The Y's foray into diabetes prevention, which has close to 10,000 enrollees and 75 Ys participating, could prove to be a turning point. “We hope that 20 to 50 years from now people will look at this moment and say that's when the Y got involved in community health,” said Dr. Matt Longjohn, the YMCA's senior director of chronic disease programs. The Y has seen success with the program, getting people enrolled, reducing the weight of enrollees and gaining acceptance from insurers and providers. “The hardest part is getting someone to show up,” and that is an area that a community group such as the Y is good at, he said.

The YMCA's program is run with the back office assistance of UnitedHealth's Diabetes Prevention and Control Alliance. The alliance, a for-profit endeavor, is working to build a line of business that contracts with UnitedHealth's insurance company and outside groups, such as insurers with self-funded employers.

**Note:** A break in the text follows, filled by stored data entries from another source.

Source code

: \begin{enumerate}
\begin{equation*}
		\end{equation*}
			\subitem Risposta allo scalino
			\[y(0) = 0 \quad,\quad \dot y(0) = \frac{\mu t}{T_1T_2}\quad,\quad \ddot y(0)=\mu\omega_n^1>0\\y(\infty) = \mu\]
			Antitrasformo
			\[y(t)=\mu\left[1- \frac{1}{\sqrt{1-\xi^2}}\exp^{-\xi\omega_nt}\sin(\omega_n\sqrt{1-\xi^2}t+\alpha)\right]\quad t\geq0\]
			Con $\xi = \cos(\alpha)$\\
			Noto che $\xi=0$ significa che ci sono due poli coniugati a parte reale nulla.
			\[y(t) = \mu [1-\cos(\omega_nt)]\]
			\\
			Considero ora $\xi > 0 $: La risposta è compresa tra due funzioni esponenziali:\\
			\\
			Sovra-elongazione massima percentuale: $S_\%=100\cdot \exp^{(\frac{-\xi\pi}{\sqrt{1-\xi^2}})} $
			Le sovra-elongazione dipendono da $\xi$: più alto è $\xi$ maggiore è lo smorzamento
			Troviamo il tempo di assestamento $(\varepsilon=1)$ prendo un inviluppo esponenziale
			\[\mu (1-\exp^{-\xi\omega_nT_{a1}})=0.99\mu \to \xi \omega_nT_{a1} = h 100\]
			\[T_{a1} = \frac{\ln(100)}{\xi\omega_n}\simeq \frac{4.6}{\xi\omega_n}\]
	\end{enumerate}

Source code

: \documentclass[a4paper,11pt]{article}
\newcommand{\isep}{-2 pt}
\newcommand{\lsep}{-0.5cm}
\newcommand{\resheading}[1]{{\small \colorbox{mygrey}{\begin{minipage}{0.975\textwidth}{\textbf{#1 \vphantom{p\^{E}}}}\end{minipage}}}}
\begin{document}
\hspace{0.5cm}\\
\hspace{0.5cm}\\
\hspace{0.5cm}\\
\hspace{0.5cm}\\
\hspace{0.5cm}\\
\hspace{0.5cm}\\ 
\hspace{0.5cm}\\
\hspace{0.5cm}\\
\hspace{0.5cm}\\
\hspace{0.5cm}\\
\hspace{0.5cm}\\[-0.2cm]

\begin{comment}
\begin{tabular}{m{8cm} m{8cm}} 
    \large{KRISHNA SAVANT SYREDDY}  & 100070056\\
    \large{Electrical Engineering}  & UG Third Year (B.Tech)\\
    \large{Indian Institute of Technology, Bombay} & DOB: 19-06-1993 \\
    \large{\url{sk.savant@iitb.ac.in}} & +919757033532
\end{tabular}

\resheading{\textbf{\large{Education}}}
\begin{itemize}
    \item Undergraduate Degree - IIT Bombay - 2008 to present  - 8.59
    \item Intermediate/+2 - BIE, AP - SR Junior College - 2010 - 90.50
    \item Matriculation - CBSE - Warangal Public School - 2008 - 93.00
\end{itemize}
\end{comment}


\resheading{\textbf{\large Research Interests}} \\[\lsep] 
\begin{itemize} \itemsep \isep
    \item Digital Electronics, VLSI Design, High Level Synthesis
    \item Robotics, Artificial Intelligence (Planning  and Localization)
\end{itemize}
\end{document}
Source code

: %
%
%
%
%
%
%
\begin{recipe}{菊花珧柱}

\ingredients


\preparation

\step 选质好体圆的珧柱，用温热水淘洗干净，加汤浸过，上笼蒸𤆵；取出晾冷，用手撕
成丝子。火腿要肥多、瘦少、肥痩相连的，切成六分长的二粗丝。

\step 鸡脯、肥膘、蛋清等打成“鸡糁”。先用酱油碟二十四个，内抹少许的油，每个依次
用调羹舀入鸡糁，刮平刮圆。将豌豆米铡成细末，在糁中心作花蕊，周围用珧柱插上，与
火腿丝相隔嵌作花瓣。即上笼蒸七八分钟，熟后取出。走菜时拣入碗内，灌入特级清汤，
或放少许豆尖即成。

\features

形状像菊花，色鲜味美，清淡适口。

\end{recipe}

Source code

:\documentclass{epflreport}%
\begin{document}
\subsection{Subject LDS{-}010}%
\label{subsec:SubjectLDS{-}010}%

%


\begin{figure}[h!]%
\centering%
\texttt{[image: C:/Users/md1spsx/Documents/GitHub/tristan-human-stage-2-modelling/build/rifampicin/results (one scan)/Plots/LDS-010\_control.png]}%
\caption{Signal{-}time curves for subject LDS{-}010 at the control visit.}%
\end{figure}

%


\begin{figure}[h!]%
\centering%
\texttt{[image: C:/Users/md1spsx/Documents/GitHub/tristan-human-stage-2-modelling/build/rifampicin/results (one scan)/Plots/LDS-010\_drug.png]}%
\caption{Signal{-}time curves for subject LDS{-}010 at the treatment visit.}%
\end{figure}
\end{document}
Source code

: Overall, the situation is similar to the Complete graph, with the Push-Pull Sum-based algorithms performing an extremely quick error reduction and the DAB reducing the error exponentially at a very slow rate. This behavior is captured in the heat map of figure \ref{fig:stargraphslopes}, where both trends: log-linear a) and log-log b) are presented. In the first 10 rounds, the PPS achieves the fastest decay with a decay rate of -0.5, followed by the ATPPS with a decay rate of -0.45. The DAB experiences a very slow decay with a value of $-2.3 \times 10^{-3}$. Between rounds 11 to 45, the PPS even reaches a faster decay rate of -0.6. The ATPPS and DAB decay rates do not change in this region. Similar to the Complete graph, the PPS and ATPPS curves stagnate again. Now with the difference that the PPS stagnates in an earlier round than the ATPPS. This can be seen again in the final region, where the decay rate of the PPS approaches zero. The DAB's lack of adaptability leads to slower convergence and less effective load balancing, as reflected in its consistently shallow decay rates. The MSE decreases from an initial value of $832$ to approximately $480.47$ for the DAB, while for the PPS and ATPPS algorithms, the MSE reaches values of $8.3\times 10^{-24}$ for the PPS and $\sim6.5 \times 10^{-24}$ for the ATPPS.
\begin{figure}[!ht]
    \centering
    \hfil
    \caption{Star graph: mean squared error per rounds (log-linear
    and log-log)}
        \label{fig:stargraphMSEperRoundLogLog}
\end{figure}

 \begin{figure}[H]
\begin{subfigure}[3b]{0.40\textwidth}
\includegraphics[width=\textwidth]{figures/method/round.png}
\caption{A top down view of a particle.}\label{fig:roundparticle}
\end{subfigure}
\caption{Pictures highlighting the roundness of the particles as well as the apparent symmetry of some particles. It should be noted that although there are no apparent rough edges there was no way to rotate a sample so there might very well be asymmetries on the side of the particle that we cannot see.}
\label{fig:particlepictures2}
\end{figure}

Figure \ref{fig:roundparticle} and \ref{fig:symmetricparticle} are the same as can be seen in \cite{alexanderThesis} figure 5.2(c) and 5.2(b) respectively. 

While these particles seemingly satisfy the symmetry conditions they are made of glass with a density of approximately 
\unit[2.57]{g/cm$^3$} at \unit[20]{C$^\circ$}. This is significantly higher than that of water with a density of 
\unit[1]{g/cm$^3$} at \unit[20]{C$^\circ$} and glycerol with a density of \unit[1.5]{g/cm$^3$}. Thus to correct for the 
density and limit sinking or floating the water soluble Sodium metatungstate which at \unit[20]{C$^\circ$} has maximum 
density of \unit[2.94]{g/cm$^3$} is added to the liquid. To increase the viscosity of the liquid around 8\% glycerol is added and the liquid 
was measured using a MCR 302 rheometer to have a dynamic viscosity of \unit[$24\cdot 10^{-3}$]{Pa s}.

In addition, the Y and UnitedHealth in June were the recipients of a three-year Health Care Innovation Award worth $11.8 million from the CMS' Center for Medicare and Medicaid Innovation to adapt the program for Medicare.

The CMS has indicated it is willing to fund similar counseling, having produced a national coverage decision in 2011 for intensive behavioral therapy for obesity, which attracted support from advocacy groups such as Shape Up and commercial enterprises like Weight Watchers. Moreover, bills have been introduced in the House and Senate that would give Medicare the authority to reimburse for the Diabetes Prevention Program.

The success of the Diabetes Prevention Program comes from its use of customized options adaptable to individual circumstances.

“People really know what they're supposed to do,” which is lose weight by eating better and exercising, said Linda Delahanty, director of nutrition and behavioral research at Massachusetts General Hospital Diabetes Center, Boston. “What they don't have is the know-how to work it into their lifestyle,” she said.